Cette posture divise jusqu’au sein de la coalition gouvernementale. Le député social-démocrate Ralf Stegner a rappelé au magazine Spiegel que son parti, partenaire des conservateurs, avait «toujours insisté sur l’humanité et le respect des règles juridiques allemandes et européennes» en matière d’asile. L’opposition se montre plus virulente. Felix Banaszak, chef des Verts, juge «très inquiétant» qu’un gouvernement «teste au maximum le cadre juridique et soit prêt pour cela à accepter la violation du droit».

Une stratégie face à l’extrême droite

Ces refoulements, instaurés dès le 7 mai, lendemain de l’entrée en fonction du gouvernement Merz, constituent une promesse électorale phare du chancelier conservateur. L’objectif affiché : «protéger la sécurité et l’ordre public», éviter la surcharge des collectivités locales et privilégier l’immigration qualifiée.
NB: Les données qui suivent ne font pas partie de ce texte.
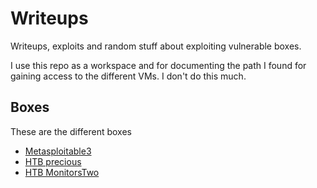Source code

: # Writeups

Writeups, exploits and random stuff about exploiting vulnerable boxes.

I use this repo as a workspace and for documenting the path I found for gaining access to the different VMs. I don't do this much.

## Boxes
These are the different boxes
- [Metasploitable3](https://github.com/caldito/writeups/blob/main/metasploitable3)
- [HTB precious](https://github.com/caldito/writeups/blob/main/htb-precious)
- [HTB MonitorsTwo](https://github.com/caldito/writeups/blob/main/htb-monitorstwo)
Cette politique s’inscrit dans un contexte de montée de l’Alternative pour l’Allemagne (AFD), parti d’extrême droite arrivé deuxième aux dernières législatives et qui continue de progresser dans les sondages. La CDU espère ainsi reconquérir un électorat séduit par le discours anti-immigration.

Tensions diplomatiques croissantes

La politique allemande irrite les pays voisins. La Pologne et la Suisse ont exprimé leur mécontentement face à la multiplication des contrôles frontaliers. Les maires de Strasbourg et Kehl dénoncent les complications pour les frontaliers franco-allemands. L’ambassade de France a même demandé par écrit des précisions sur cette politique, soulignant le «souci commun de limiter autant que possible les restrictions imposées aux frontaliers». Friedrich Merz entend poursuivre son offensive migratoire en «mettant fin à autant de programmes volontaires d’accueil que possible» et en négociant des accords avec les pays d’origine. Un pari risqué qui teste les limites du droit européen.